Underlying Ocean Water Melting Ice Shelf, Accelerating Glacier Movement

Rising ocean temperatures, not atmospheric temperatures, are melting the Antarctic floating ice shelf Pine Island Glacier and possibly other ice shelves, an international team of researchers found.

The scientists examined the remote glacier, which represents a major outlet of the West Antarctic Ice Sheet, in hopes shedding new light behind its rapid thinning in recent years.

By placing a variety of instruments deep below the ice's surface and using radar to map the underside of the ice shelf and the bottom of the ocean, the scientists discovered several factors behind the ice shelf's demise, including warm ocean water.

"We've been dumping heat into the atmosphere for years and the oceans have been doing their job, taking it out of the air and into the ocean," Sridhar Anandakrishnan, a professor of geosciences at Pennsylvania State University, said in a statement. "Eventually, with all that atmospheric heat, the oceans will heat up."

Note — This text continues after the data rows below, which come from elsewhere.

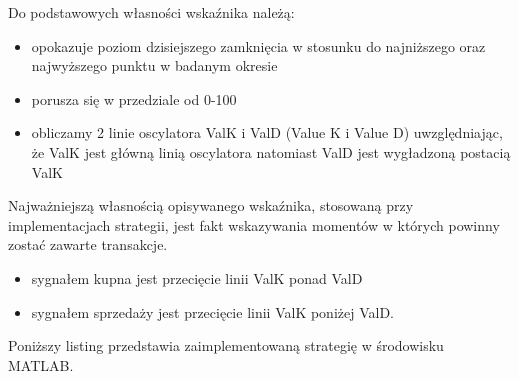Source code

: \documentclass[12pt,a4paper]{article}
\begin{document}
\noindent Do podstawowych własności wskaźnika należą:
\begin{itemize}
\item opokazuje poziom dzisiejszego zamknięcia w stosunku do najniższego oraz najwyższego punktu w badanym okresie
\item porusza się w przedziale od 0-100
\item obliczamy 2 linie oscylatora ValK i ValD (Value K i Value D) uwzględniając, że ValK jest główną linią oscylatora natomiast ValD jest wygładzoną postacią ValK
\end{itemize}
Najważniejszą własnością opisywanego wskaźnika, stosowaną przy implementacjach strategii, jest fakt wskazywania momentów w których powinny zostać zawarte transakcje. 
\begin{itemize}
\item sygnałem kupna jest przecięcie linii ValK ponad ValD
\item sygnałem sprzedaży jest przecięcie linii ValK poniżej ValD.

\end{itemize}
\noindent Poniższy listing przedstawia zaimplementowaną strategię w środowisku MATLAB.
\end{document}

Compounding this are a series of channels located beneath the ice shelf through which the warm ocean water is able to enter.

The result, according to researchers, is a non-uniform melting effect particularly equipped to break the ice shelves apart.

When ice shelves already in the ocean melt, they do not contribute to sea level rise due to the fact that their presence in the water has already been accounted for. However, most of the Antarctic's glaciers are located on land, which means that rapidly adding new ice shelf material to the floating mass will eventually mean more water in the ocean.

"Antarctica is relatively stable, but that won't last forever," Anandakrishnan said. "This is a harbinger of what will happen."

This interaction of the ocean water beneath the ice shelf and the rate at which the ice shelf is melting should be taken into account in models designed to account for sea level rise as a result of global warming, the researchers argue.

"The Antarctic has been relatively quiet as a contributor to sea rise," Anandakrishnan said. "What this work shows is that we have been blind to a huge phenomenon, something that will be as big a player in sea level rise in the next century as any other contributor."